I could be mistaken, but I believe timing only matters for the Nagasaki-type implosion weapon, which requires all explosive lenses outside the plutonium pit to compress it perfectly together at once.
With the Hiroshima gun-tube design, timing doesn’t matter - once you set off the explosive that propels one chunk of U-235 into the other, it goes off, period.
I think modern computer simulations can predict whether a nuclear weapon will work or not with a very high degree of accuracy. Actual tests are for show.
Yeah, you might want to consider some safety mechanisms. Also, how to ensure the device does go off, reliably and with full yield, under conditions you precisely define. But, if you want a low-tech nuke and have access to plenty of highly-enriched uranium (available at any corner drugstore…), that design is known to work.
The US does use computers to “test” nukes but they are very, very powerful computers. Among the most powerful in the world and hyper expensive. Not something you will find at Best Buy.
True, but countries like Japan or Sweden could probably get their hands on computers like that if they really wanted to. Not that they need to now.
Sort of. You are leaving off things like neutron reflectors, absorbers (slow the neutrons down), neutron generators and required timing. Without these and other additional pieces, your yield will be piss poor (technical term). Perhaps closer to a dirty bomb. The machining must also be precise. Uranium is difficult to work with, extremely hard, dense, and pyrophoric if machining in an oxygen environment. And the pieces that are being explosively assembled to supercritical mass; they spend their time in storage spalling off chunks from localized spontaneous decay. Even the DU practice warhead pieces spall.
The most powerful computers in the world, nowadays, are in fact something you can find at Best Buy. You just buy a lot of them and put them in parallel. The trickier part is in the programming.
Side question: why do they need to be so powerful?
Another side question: with the complexity and access to materials and expertise required, how does North Korea have a nuclear weapon program?
Ahem
But the answer is, at least partially, sanctions, schmanctions. You need graphite, I mean, “lead pipes”? You got lead pipes. You need machine tools? You got machine tools.

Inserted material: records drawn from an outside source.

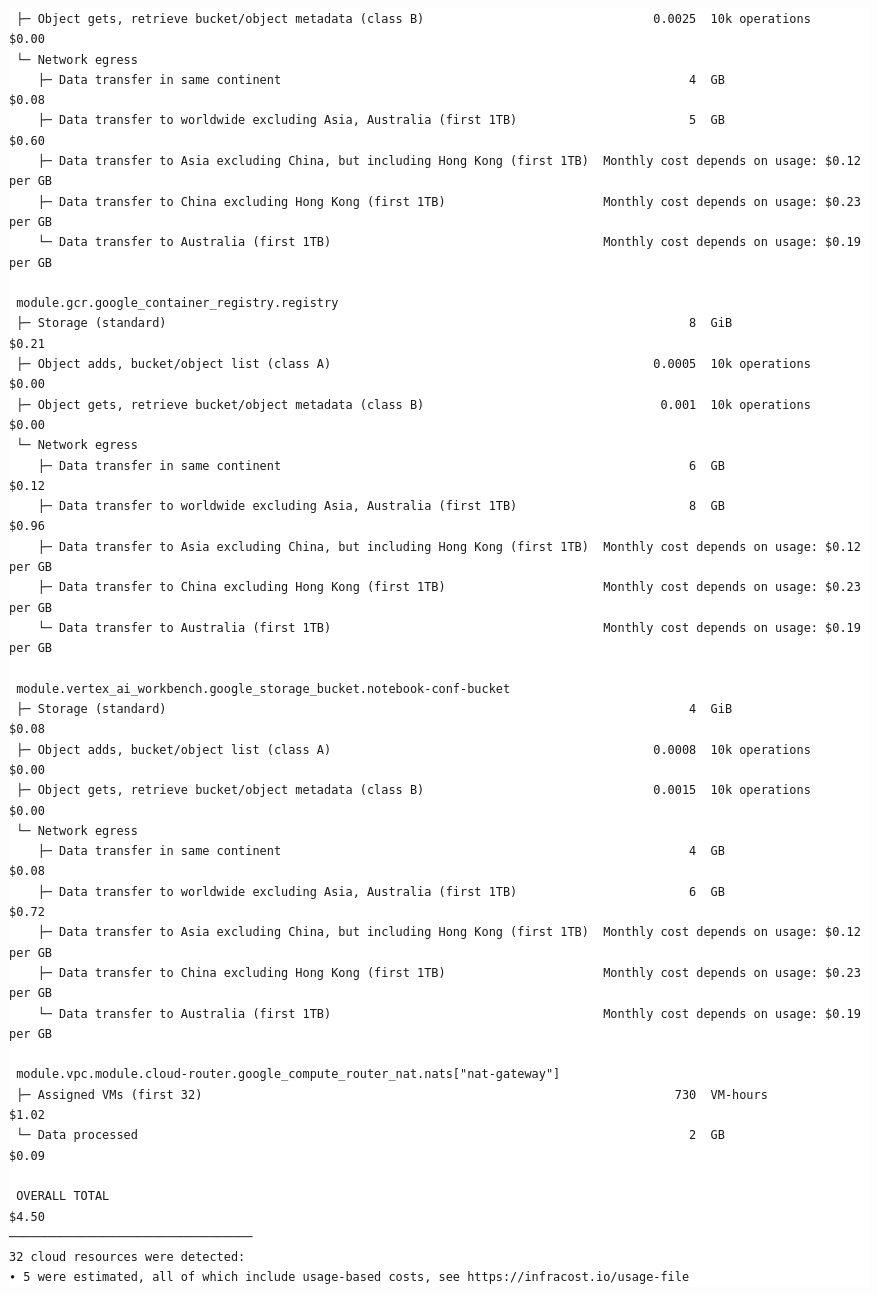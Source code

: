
 ```
 ├─ Object gets, retrieve bucket/object metadata (class B)                                0.0025  10k operations          $0.00
 └─ Network egress
    ├─ Data transfer in same continent                                                         4  GB                      $0.08
    ├─ Data transfer to worldwide excluding Asia, Australia (first 1TB)                        5  GB                      $0.60
    ├─ Data transfer to Asia excluding China, but including Hong Kong (first 1TB)  Monthly cost depends on usage: $0.12 per GB
    ├─ Data transfer to China excluding Hong Kong (first 1TB)                      Monthly cost depends on usage: $0.23 per GB
    └─ Data transfer to Australia (first 1TB)                                      Monthly cost depends on usage: $0.19 per GB

 module.gcr.google_container_registry.registry
 ├─ Storage (standard)                                                                         8  GiB                     $0.21
 ├─ Object adds, bucket/object list (class A)                                             0.0005  10k operations          $0.00
 ├─ Object gets, retrieve bucket/object metadata (class B)                                 0.001  10k operations          $0.00
 └─ Network egress
    ├─ Data transfer in same continent                                                         6  GB                      $0.12
    ├─ Data transfer to worldwide excluding Asia, Australia (first 1TB)                        8  GB                      $0.96
    ├─ Data transfer to Asia excluding China, but including Hong Kong (first 1TB)  Monthly cost depends on usage: $0.12 per GB
    ├─ Data transfer to China excluding Hong Kong (first 1TB)                      Monthly cost depends on usage: $0.23 per GB
    └─ Data transfer to Australia (first 1TB)                                      Monthly cost depends on usage: $0.19 per GB

 module.vertex_ai_workbench.google_storage_bucket.notebook-conf-bucket
 ├─ Storage (standard)                                                                         4  GiB                     $0.08
 ├─ Object adds, bucket/object list (class A)                                             0.0008  10k operations          $0.00
 ├─ Object gets, retrieve bucket/object metadata (class B)                                0.0015  10k operations          $0.00
 └─ Network egress
    ├─ Data transfer in same continent                                                         4  GB                      $0.08
    ├─ Data transfer to worldwide excluding Asia, Australia (first 1TB)                        6  GB                      $0.72
    ├─ Data transfer to Asia excluding China, but including Hong Kong (first 1TB)  Monthly cost depends on usage: $0.12 per GB
    ├─ Data transfer to China excluding Hong Kong (first 1TB)                      Monthly cost depends on usage: $0.23 per GB
    └─ Data transfer to Australia (first 1TB)                                      Monthly cost depends on usage: $0.19 per GB

 module.vpc.module.cloud-router.google_compute_router_nat.nats["nat-gateway"]
 ├─ Assigned VMs (first 32)                                                                  730  VM-hours                $1.02
 └─ Data processed                                                                             2  GB                      $0.09

 OVERALL TOTAL                                                                                                            $4.50
──────────────────────────────────
32 cloud resources were detected:
∙ 5 were estimated, all of which include usage-based costs, see https://infracost.io/usage-file
```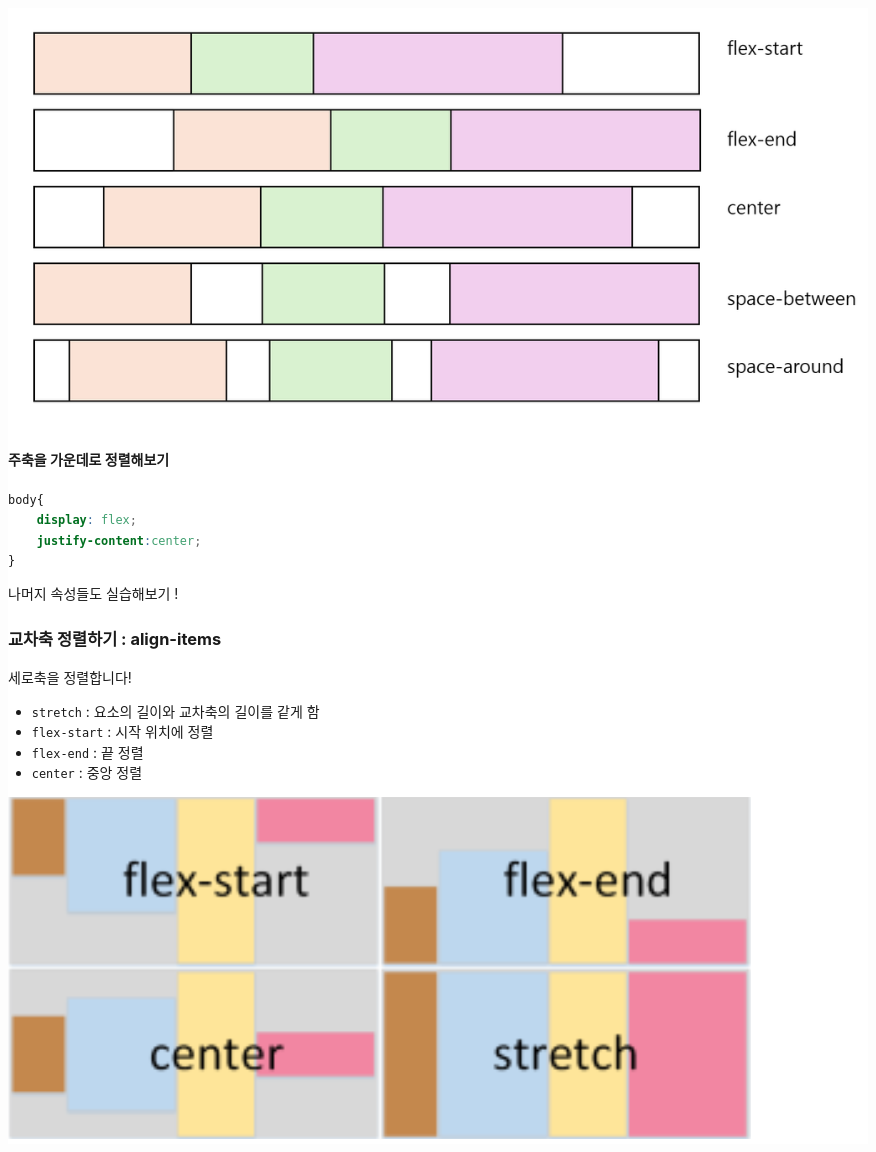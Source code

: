 ![alt text](justify_content.png)

#### 주축을 가운데로 정렬해보기
```css
body{
    display: flex;
    justify-content:center;
}
```

나머지 속성들도 실습해보기 !

### 교차축 정렬하기 : align-items

세로축을 정렬합니다!

- `stretch` : 요소의 길이와 교차축의 길이를 같게 함
- `flex-start` : 시작 위치에 정렬
- `flex-end` : 끝 정렬
- `center` : 중앙 정렬

![alt text](align_items.png)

You need computer code and missile blueprints? …you get the idea.
https://web.archive.org/web/20181122184042if_/https://projectalpha.eu/un-north-korea-sanctions-panel-releases-2013-report/
Israel also creatively got a lot of stuff in similar ways.
It may be complex, but it’s still 80-year-old technology.
I mean, seriously - a bunch of guys back in the 1940s invented the tech from scratch in three years using slide rules. How hard can it be?